:: Extracted information

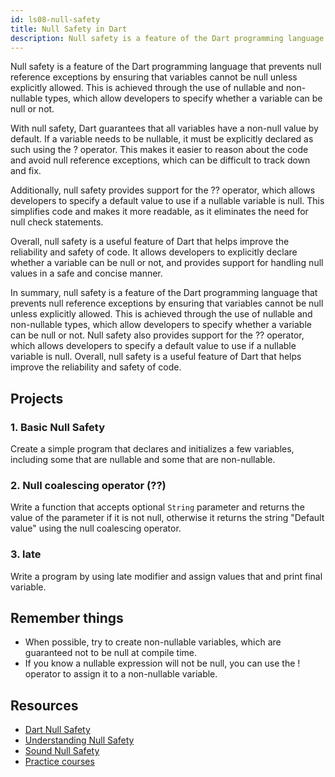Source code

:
 ```yaml
---
id: ls08-null-safety
title: Null Safety in Dart
description: Null safety is a feature of the Dart programming language that prevents null reference exceptions by ensuring that variables cannot be null unless explicitly allowed. This is achieved through the use of nullable and non-nullable types, which allow developers to specify whether a variable can be null or not.
---
```


Null safety is a feature of the Dart programming language that prevents null reference exceptions by ensuring that variables cannot be null unless explicitly allowed. This is achieved through the use of nullable and non-nullable types, which allow developers to specify whether a variable can be null or not.

With null safety, Dart guarantees that all variables have a non-null value by default. If a variable needs to be nullable, it must be explicitly declared as such using the ? operator. This makes it easier to reason about the code and avoid null reference exceptions, which can be difficult to track down and fix.

Additionally, null safety provides support for the ?? operator, which allows developers to specify a default value to use if a nullable variable is null. This simplifies code and makes it more readable, as it eliminates the need for null check statements.

Overall, null safety is a useful feature of Dart that helps improve the reliability and safety of code. It allows developers to explicitly declare whether a variable can be null or not, and provides support for handling null values in a safe and concise manner.

In summary, null safety is a feature of the Dart programming language that prevents null reference exceptions by ensuring that variables cannot be null unless explicitly allowed. This is achieved through the use of nullable and non-nullable types, which allow developers to specify whether a variable can be null or not. Null safety also provides support for the ?? operator, which allows developers to specify a default value to use if a nullable variable is null. Overall, null safety is a useful feature of Dart that helps improve the reliability and safety of code.

## Projects

### 1. Basic Null Safety

Create a simple program that declares and initializes a few variables, including some that are nullable and some that are non-nullable.

### 2. Null coalescing operator (??)

Write a function that accepts optional `String` parameter and returns the value of the parameter if it is not null, otherwise it returns the string "Default value" using the null coalescing operator.

### 3. late

Write a program by using late modifier and assign values that and print final variable.

## Remember things

- When possible, try to create non-nullable variables, which are guaranteed not to be null at compile time.
- If you know a nullable expression will not be null, you can use the ! operator to assign it to a non-nullable variable.

## Resources

- [Dart Null Safety](https://dart.dev/null-safety)
- [Understanding Null Safety](https://dart.dev/null-safety/understanding-null-safety)
- [Sound Null Safety](https://dart.dev/null-safety#:~:text=Null%20safety%20prevents%20errors%20that,can%20be%20difficult%20to%20debug.)
- [Practice courses](https://codewithandrea.com/videos/dart-null-safety-ultimate-guide-non-nullable-types/)
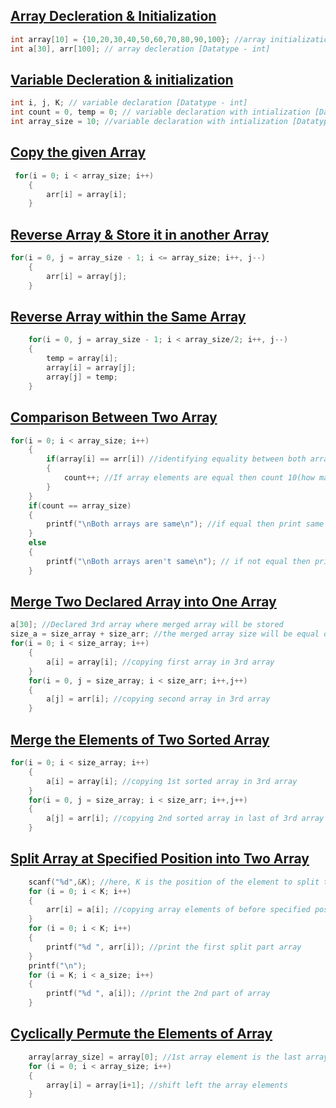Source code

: ## [Array Decleration & Initialization](../lab4/4.c)
```c
int array[10] = {10,20,30,40,50,60,70,80,90,100}; //array initialization [Datatype - int]
int a[30], arr[100]; // array decleration [Datatype - int]

```
## [Variable Decleration & initialization](../lab4/3.c)
```c
int i, j, K; // variable declaration [Datatype - int]
int count = 0, temp = 0; // variable declaration with intialization [Datatype - int]
int array_size = 10; //variable declaration with intialization [Datatype - int]
```

## [Copy the given Array](../lab4/1.c)
```c
 for(i = 0; i < array_size; i++)
    {
        arr[i] = array[i];
    }
```

## [Reverse Array & Store it in another Array](../lab4/2.c)
```c
for(i = 0, j = array_size - 1; i <= array_size; i++, j--)
    {
        arr[i] = array[j];
    }
```

## [Reverse Array within the Same Array](../lab4/3.c)
```c
    for(i = 0, j = array_size - 1; i < array_size/2; i++, j--)
    {
        temp = array[i];
        array[i] = array[j];
        array[j] = temp;
    }
```

## [Comparison Between Two Array](../lab4/4.c)
```c
for(i = 0; i < array_size; i++)
    {
        if(array[i] == arr[i]) //identifying equality between both array
        {
            count++; //If array elements are equal then count 10(how many times the loop is cycling)
        }
    }
    if(count == array_size)
    {
        printf("\nBoth arrays are same\n"); //if equal then print same
    }
    else
    {
        printf("\nBoth arrays aren't same\n"); // if not equal then print
    }

```

## [Merge Two Declared Array into One Array](../lab4/5.c)
```c
a[30]; //Declared 3rd array where merged array will be stored
size_a = size_array + size_arr; //the merged array size will be equal of two declared array size
for(i = 0; i < size_array; i++)
    {
        a[i] = array[i]; //copying first array in 3rd array
    }
    for(i = 0, j = size_array; i < size_arr; i++,j++)
    {
        a[j] = arr[i]; //copying second array in 3rd array
    }
```

## [Merge the Elements of Two Sorted Array](../lab4/6.c)
```c
for(i = 0; i < size_array; i++)
    {
        a[i] = array[i]; //copying 1st sorted array in 3rd array
    }
    for(i = 0, j = size_array; i < size_arr; i++,j++)
    {
        a[j] = arr[i]; //copying 2nd sorted array in last of 3rd array
    }
```

## [Split Array at Specified Position into Two Array](../lab4/7.c)
```c 
    scanf("%d",&K); //here, K is the position of the element to split the array
    for (i = 0; i < K; i++) 
    {
        arr[i] = a[i]; //copying array elements of before specified position in One array
    }
    for (i = 0; i < K; i++)
    {
        printf("%d ", arr[i]); //print the first split part array
    }
    printf("\n");
    for (i = K; i < a_size; i++) 
    {
        printf("%d ", a[i]); //print the 2nd part of array 
    }
```

## [Cyclically Permute the Elements of Array](../lab4/8.c)
```c
    array[array_size] = array[0]; //1st array element is the last array element
    for (i = 0; i < array_size; i++)
    {
        array[i] = array[i+1]; //shift left the array elements
    }
```

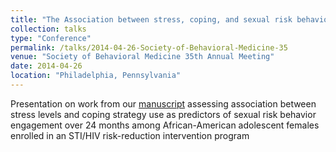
 ```yaml
---
title: "The Association between stress, coping, and sexual risk behaviors over 24 months among African-American female adolescents"
collection: talks
type: "Conference"
permalink: /talks/2014-04-26-Society-of-Behavioral-Medicine-35
venue: "Society of Behavioral Medicine 35th Annual Meeting"
date: 2014-04-26
location: "Philadelphia, Pennsylvania"
---
```


Presentation on work from our [manuscript](https://www.tandfonline.com/doi/abs/10.1080/13548506.2014.951369) assessing association between stress levels and coping strategy use as predictors of sexual risk behavior engagement over 24 months among African-American adolescent females enrolled in an STI/HIV risk-reduction intervention program
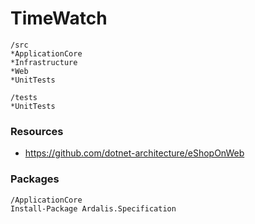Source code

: # TimeWatch
```
/src
*ApplicationCore 
*Infrastructure 
*Web 
*UnitTests

/tests
*UnitTests
```

### Resources
* https://github.com/dotnet-architecture/eShopOnWeb

### Packages
```
/ApplicationCore
Install-Package Ardalis.Specification
```
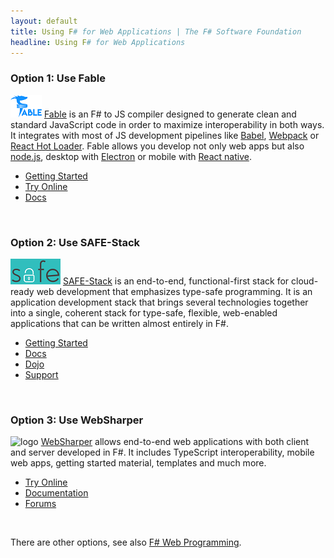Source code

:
 ```yaml
---
layout: default
title: Using F# for Web Applications | The F# Software Foundation
headline: Using F# for Web Applications
---
```


### Option 1: Use Fable

![logo](/images/thumbs/fable.png)&nbsp;[Fable](https://fable.io) is an F# to JS compiler designed to generate clean
and standard JavaScript code in order to maximize interoperability in both ways. It integrates with most
of JS development pipelines like [Babel](http://babeljs.io), [Webpack](https://webpack.github.io)
or [React Hot Loader](http://gaearon.github.io/react-hot-loader/). Fable allows you develop
not only web apps but also [node.js](https://nodejs.org/en/), desktop with [Electron](http://electron.atom.io)
or mobile with [React native](https://facebook.github.io/react-native/).

* [Getting Started](https://fable.io/docs/2-steps/setup.html)
* [Try Online](http://fable.io/repl)
* [Docs](http://fable.io/docs/)

<br />

### Option 2: Use SAFE-Stack

![logo](/images/thumbs/safestack.png)&nbsp;[SAFE-Stack](https://safe-stack.github.io/) is an end-to-end, functional-first stack for cloud-ready web development that
emphasizes type-safe programming. It is an application development stack that brings several technologies together into a single,
coherent stack for type-safe, flexible, web-enabled applications that can be written almost entirely in F#.

* [Getting Started](https://safe-stack.github.io/docs/quickstart/)
* [Docs](https://safe-stack.github.io/docs/intro/)
* [Dojo](https://github.com/CompositionalIT/SAFE-Dojo/)
* [Support](https://safe-stack.github.io/docs/support/)

<br />

### Option 3: Use WebSharper

![logo](/images/thumbs/WebSharper.png)&nbsp;[WebSharper](http://websharper.com/)  allows end-to-end web applications with both client and server developed in F#. 
It includes TypeScript interoperability, mobile web apps, getting started material, templates and much more.

* [Try Online](http://websharper.com/samples)
* [Documentation](http://developers.websharper.com)
* [Forums](http://forums.websharper.com)

<br />

There are other options, see also [F# Web Programming](/guides/web/).

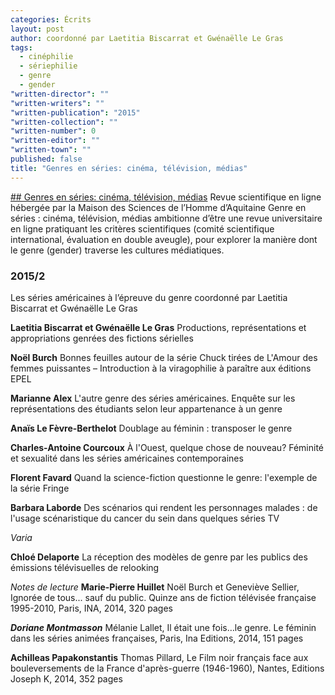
 ```yaml
---
categories: Écrits
layout: post
author: coordonné par Laetitia Biscarrat et Gwénaëlle Le Gras
tags: 
  - cinéphilie
  - sériephilie
  - genre
  - gender
"written-director": ""
"written-writers": ""
"written-publication": "2015"
"written-collection": ""
"written-number": 0
"written-editor": ""
"written-town": ""
published: false
title: "Genres en séries: cinéma, télévision, médias"
---
```


[## Genres en séries: cinéma, télévision, médias](http://genreenseries.weebly.com/)
Revue scientifique en ligne hébergée par la Maison des Sciences de l’Homme d’Aquitaine Genre en séries : cinéma, télévision, médias ambitionne d’être une revue universitaire en ligne  pratiquant les critères scientifiques (comité scientifique international, évaluation en double aveugle), pour explorer la manière dont le genre (gender) traverse les cultures médiatiques.

### 2015/2
Les séries américaines à l’épreuve du genre
coordonné par Laetitia Biscarrat et Gwénaëlle Le Gras

**Laetitia Biscarrat et Gwénaëlle Le Gras**
Productions, représentations et appropriations genrées des fictions sérielles

**Noël Burch**
Bonnes feuilles autour de la série Chuck tirées de L'Amour des femmes puissantes – Introduction à la viragophilie à paraître aux éditions EPEL

**Marianne Alex**
L'autre genre des séries américaines. Enquête sur les représentations des étudiants selon leur appartenance à un genre

**Anaïs Le Fèvre-Berthelot**
Doublage au féminin : transposer le genre

**Charles-Antoine Courcoux**
﻿À l'Ouest, quelque chose de nouveau? Féminité et sexualité dans les séries américaines contemporaines﻿
 
**Florent Favard**
Quand la science-fiction questionne le genre: l'exemple de la série Fringe

**Barbara Laborde**
Des scénarios qui rendent les personnages malades : de l'usage scénaristique du cancer du sein dans quelques séries TV


_Varia_

**Chloé Delaporte**
La réception des modèles de genre par les publics des émissions télévisuelles de relooking

_Notes de lecture_
**Marie-Pierre Huillet**
Noël Burch et Geneviève Sellier, Ignorée de tous... sauf du public. Quinze ans de fiction télévisée française 1995-2010,
Paris, INA, 2014, 320 pages 

_**Doriane Montmasson**_
Mélanie Lallet, Il était une fois…le genre. Le féminin dans les séries animées françaises,
Paris, Ina Editions, 2014, 151 pages

**Achilleas Papakonstantis**
Thomas Pillard, Le Film noir français face aux bouleversements de la France d'après-guerre (1946-1960),
Nantes, Editions Joseph K, 2014, 352 pages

::::

Copy the lines from the entries above in which the word "Gras" appears.

Reply:
author: coordonné par Laetitia Biscarrat et Gwénaëlle Le Gras
coordonné par Laetitia Biscarrat et Gwénaëlle Le Gras
**Laetitia Biscarrat et Gwénaëlle Le Gras**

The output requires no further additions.